L’entrepreneuriat collectif au Cameroun

Résumé rédigé par Margie D’Anjou, doctorante en administration à l’ESG UQAM et membre de la Chaire Entrepreneuriat, Altérité et Société.

Le 24 février 2025, lors d’un séminaire organisé par la Chaire Entrepreneuriat, Altérité et Société, Lolita Toche, stagiaire postdoctorale à la Chaire de recherche du Canada sur la carrière entrepreneuriale est venue partager aux membres de la Chaire entrepreneuriat, altérité et société son expérience de recherche doctorale portant sur l’entrepreneuriat collectif des femmes. Pour sa thèse, Lolita voulait étudier le processus d’organisation entrepreneurial; le passage de l’organisation informelle à l’organisation formelle chez un groupe de femmes.

De bouche à oreille, elle a réussi à entrer en contact avec un groupe de quatre-vingts (80) femmes au Cameroun qui opèrent des activités d’épargne informelles (tontines) depuis plusieurs générations. Ces femmes s’étaient fait proposer par un accompagnateur de créer une coopérative d’huile d’avocat. Alors qu’aucune d’entre elles n’aurait penser entreprendre seule, la dynamique initiale et la confiance mutuelle au sein du groupe ont fait en sorte de permettre l’activité entrepreneuriale.

Or, la création de la coopérative n’est pas aisée. L’écart entre les méthodes préconisées par l’accompagnateur (demandes de financement, plan d’affaires et identification d’objectifs à long terme) et les réflexes des membres du groupe d’utiliser leurs propres ressources devient rapidement une contrainte. Alors que les femmes auraient abordé le projet par étapes selon leurs capacités financières et techniques, l’accompagnateur favorise les grandes demandes de financement pour démarrer un projet « clé en main ».

Ce projet, initié en 2014, n’a toujours pas pris la forme d’une coopérative. Les méthodes mises de l’avant par l’accompagnateur ont fait en sorte de renforcer la dépendance du groupe en des intermédiaires et d’accroître le manque de confiance des femmes en leurs capacités (qui ironiquement constituent leur principale force au quotidien). Lolita remarque que le rôle de l’accompagnateur étant toujours resté flou, ce dernier en a profité pour imposer sa vision et ses pratiques sur le projet. Lolita se demande d’ailleurs ce qu’aurait pu devenir ce projet de coopérative si l’accompagnateur avait été une femme; si le projet avait été imaginé autour des besoins de ces femmes et sur leur capacité à apprendre en faisant.
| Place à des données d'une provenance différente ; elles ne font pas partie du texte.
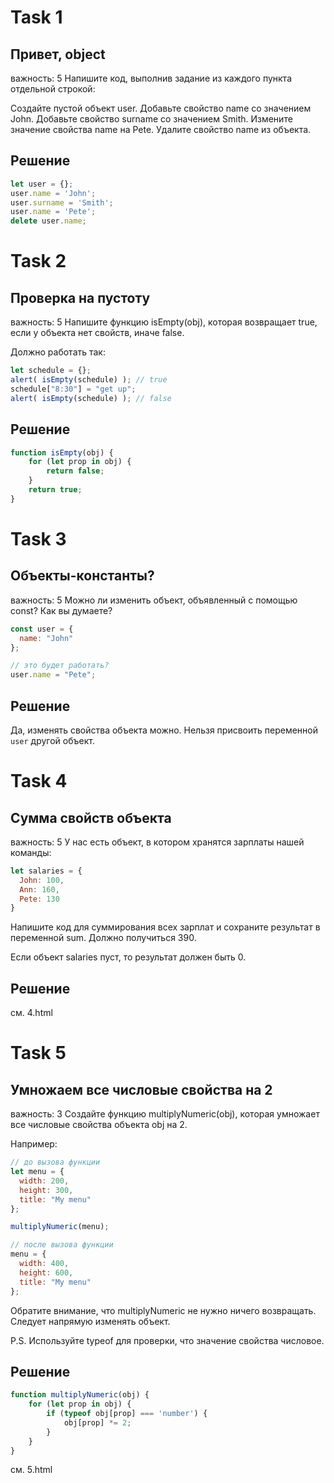 # Task 1
## Привет, object
важность: 5
Напишите код, выполнив задание из каждого пункта отдельной строкой:

Создайте пустой объект user.
Добавьте свойство name со значением John.
Добавьте свойство surname со значением Smith.
Измените значение свойства name на Pete.
Удалите свойство name из объекта.

## Решение
```js
let user = {};
user.name = 'John';
user.surname = 'Smith';
user.name = 'Pete';
delete user.name;
```

# Task 2
## Проверка на пустоту
важность: 5
Напишите функцию isEmpty(obj), которая возвращает true, если у объекта нет свойств, иначе false.

Должно работать так:
```js
let schedule = {};
alert( isEmpty(schedule) ); // true
schedule["8:30"] = "get up";
alert( isEmpty(schedule) ); // false
```

## Решение
```js
function isEmpty(obj) {
    for (let prop in obj) {
        return false;
    }
    return true;
}
```

# Task 3
## Объекты-константы?
важность: 5
Можно ли изменить объект, объявленный с помощью const? Как вы думаете?
```js
const user = {
  name: "John"
};

// это будет работать?
user.name = "Pete";
```
## Решение
Да, изменять свойства объекта можно. Нельзя присвоить переменной `user` другой объект.

# Task 4
## Сумма свойств объекта
важность: 5
У нас есть объект, в котором хранятся зарплаты нашей команды:
```js
let salaries = {
  John: 100,
  Ann: 160,
  Pete: 130
}
```
Напишите код для суммирования всех зарплат и сохраните результат в переменной sum. Должно получиться 390.

Если объект salaries пуст, то результат должен быть 0.
## Решение
см. 4.html

# Task 5
## Умножаем все числовые свойства на 2
важность: 3
Создайте функцию multiplyNumeric(obj), которая умножает все числовые свойства объекта obj на 2.

Например:
```js
// до вызова функции
let menu = {
  width: 200,
  height: 300,
  title: "My menu"
};

multiplyNumeric(menu);

// после вызова функции
menu = {
  width: 400,
  height: 600,
  title: "My menu"
};
```
Обратите внимание, что multiplyNumeric не нужно ничего возвращать. Следует напрямую изменять объект.

P.S. Используйте typeof для проверки, что значение свойства числовое.

## Решение
```js
function multiplyNumeric(obj) {
    for (let prop in obj) {
        if (typeof obj[prop] === 'number') {
            obj[prop] *= 2;
        }
    }
}
```
см. 5.html
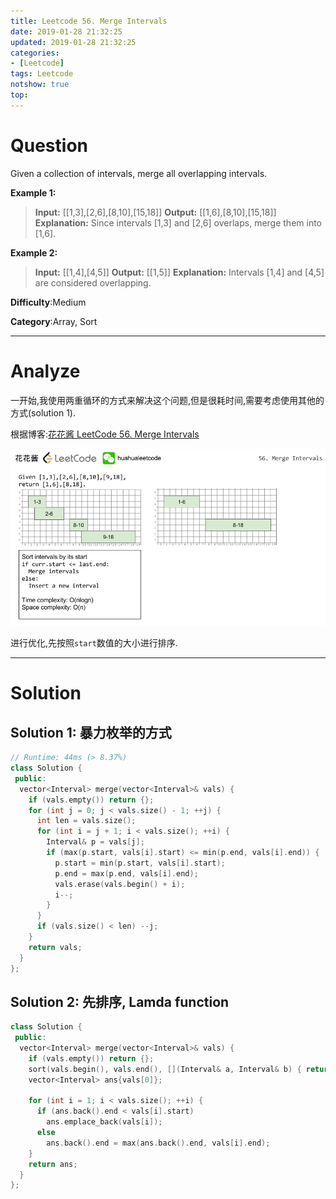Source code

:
 ```yaml
---
title: Leetcode 56. Merge Intervals
date: 2019-01-28 21:32:25
updated: 2019-01-28 21:32:25
categories: 
- [Leetcode]
tags: Leetcode
notshow: true
top:
---
```


# Question

Given a collection of intervals, merge all overlapping intervals.

**Example 1:**

> **Input:** [[1,3],[2,6],[8,10],[15,18]]
> **Output:** [[1,6],[8,10],[15,18]]
> **Explanation:** Since intervals [1,3] and [2,6] overlaps, merge them into [1,6].

**Example 2:**

> **Input:** [[1,4],[4,5]]
> **Output:** [[1,5]]
> **Explanation:** Intervals [1,4] and [4,5] are considered overlapping.

**Difficulty**:Medium

**Category**:Array, Sort

<!-- more -->

------------

# Analyze

一开始,我使用两重循环的方式来解决这个问题,但是很耗时间,需要考虑使用其他的方式(solution 1).

根据博客:[花花酱 LeetCode 56. Merge Intervals](https://zxi.mytechroad.com/blog/geometry/leetcode-56-merge-intervals/)

![](/images/2019-01-29-00-12-33.png)

进行优化,先按照`start`数值的大小进行排序.

------------

# Solution

## Solution 1: 暴力枚举的方式

```cpp
// Runtime: 44ms (> 8.37%)
class Solution {
 public:
  vector<Interval> merge(vector<Interval>& vals) {
    if (vals.empty()) return {};
    for (int j = 0; j < vals.size() - 1; ++j) {
      int len = vals.size();
      for (int i = j + 1; i < vals.size(); ++i) {
        Interval& p = vals[j];
        if (max(p.start, vals[i].start) <= min(p.end, vals[i].end)) {
          p.start = min(p.start, vals[i].start);
          p.end = max(p.end, vals[i].end);
          vals.erase(vals.begin() + i);
          i--;
        }
      }
      if (vals.size() < len) --j;
    }
    return vals;
  }
};
```

## Solution 2: 先排序, Lamda function

```cpp
class Solution {
 public:
  vector<Interval> merge(vector<Interval>& vals) {
    if (vals.empty()) return {};
    sort(vals.begin(), vals.end(), [](Interval& a, Interval& b) { return a.start < b.start; });
    vector<Interval> ans{vals[0]};

    for (int i = 1; i < vals.size(); ++i) {
      if (ans.back().end < vals[i].start)
        ans.emplace_back(vals[i]);
      else
        ans.back().end = max(ans.back().end, vals[i].end);
    }
    return ans;
  }
};
```

<!-- TODO: Read some book which talk about the lamda function. -->
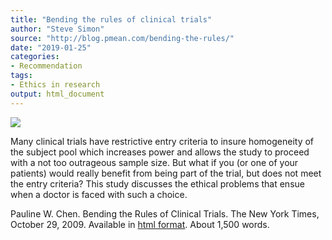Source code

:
```yaml
---
title: "Bending the rules of clinical trials"
author: "Steve Simon"
source: "http://blog.pmean.com/bending-the-rules/"
date: "2019-01-25"
categories:
- Recommendation
tags:
- Ethics in research
output: html_document
---
```


![](http://www.pmean.com/images/19/bending-the-rules01.png)

<div class="notes">

Many clinical trials have restrictive entry criteria to insure homogeneity of the subject pool which increases power and allows the study to proceed with a not too outrageous sample size. But what if you (or one of your patients) would really benefit from being part of the trial, but does not meet the entry criteria? This study discusses the ethical problems that ensue when a doctor is faced with such a choice.

Pauline W. Chen. Bending the Rules of Clinical Trials. The New York Times, October 29, 2009. Available in [html format][che1]. About 1,500 words.

[che1]: https://www.nytimes.com/2009/10/29/health/29chen.html

</div>



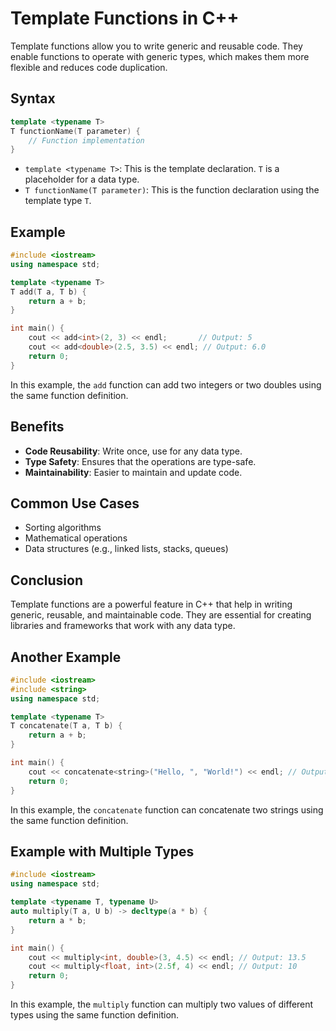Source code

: # Template Functions in C++

Template functions allow you to write generic and reusable code. They enable functions to operate with generic types, which makes them more flexible and reduces code duplication.

## Syntax

```cpp
template <typename T>
T functionName(T parameter) {
    // Function implementation
}
```

- `template <typename T>`: This is the template declaration. `T` is a placeholder for a data type.
- `T functionName(T parameter)`: This is the function declaration using the template type `T`.

## Example

```cpp
#include <iostream>
using namespace std;

template <typename T>
T add(T a, T b) {
    return a + b;
}

int main() {
    cout << add<int>(2, 3) << endl;       // Output: 5
    cout << add<double>(2.5, 3.5) << endl; // Output: 6.0
    return 0;
}
```

In this example, the `add` function can add two integers or two doubles using the same function definition.

## Benefits

- **Code Reusability**: Write once, use for any data type.
- **Type Safety**: Ensures that the operations are type-safe.
- **Maintainability**: Easier to maintain and update code.

## Common Use Cases

- Sorting algorithms
- Mathematical operations
- Data structures (e.g., linked lists, stacks, queues)

## Conclusion

Template functions are a powerful feature in C++ that help in writing generic, reusable, and maintainable code. They are essential for creating libraries and frameworks that work with any data type.

## Another Example

```cpp
#include <iostream>
#include <string>
using namespace std;

template <typename T>
T concatenate(T a, T b) {
    return a + b;
}

int main() {
    cout << concatenate<string>("Hello, ", "World!") << endl; // Output: Hello, World!
    return 0;
}
```

In this example, the `concatenate` function can concatenate two strings using the same function definition.

## Example with Multiple Types

```cpp
#include <iostream>
using namespace std;

template <typename T, typename U>
auto multiply(T a, U b) -> decltype(a * b) {
    return a * b;
}

int main() {
    cout << multiply<int, double>(3, 4.5) << endl; // Output: 13.5
    cout << multiply<float, int>(2.5f, 4) << endl; // Output: 10
    return 0;
}
```

In this example, the `multiply` function can multiply two values of different types using the same function definition.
En plus d’avoir étudié cette dynamique entrepreneuriale déchirée entre le formel et l’informel, Lolita s’est intéressée à l’intériorisation du patriarcat chez les femmes du groupe qui représente selon elle un exemple de violence symbolique au sens de Bourdieu (1998). À un certain moment du processus de création de la coopérative, la question de l’intégration des hommes dans le projet à été mise de l’avant par les femmes elles-mêmes. Cette préoccupation était guidée par un souci de maintenir la cohésion dans la communauté en anticipant les perceptions négatives que pourraient avoir les hommes par rapport au projet et aux attentes qu’ils entretiennent envers les responsabilités familiales des femmes. Selon ses recherches, tous les projets de coopérative portés par des femmes dans la région de son terrain d’étude intègrent des hommes.

Le travail de terrain de Lolita lui a permis de mettre en lumière la force d’organisation d’un groupe de femmes qui perdure malgré les difficultés entrepreneuriales. Le projet de coopérative d’huile d’avocat n’est pas éteint, il sommeil seulement en attente de conditions propices qui permettront à ces femmes de prendre le contrôle de leur projet.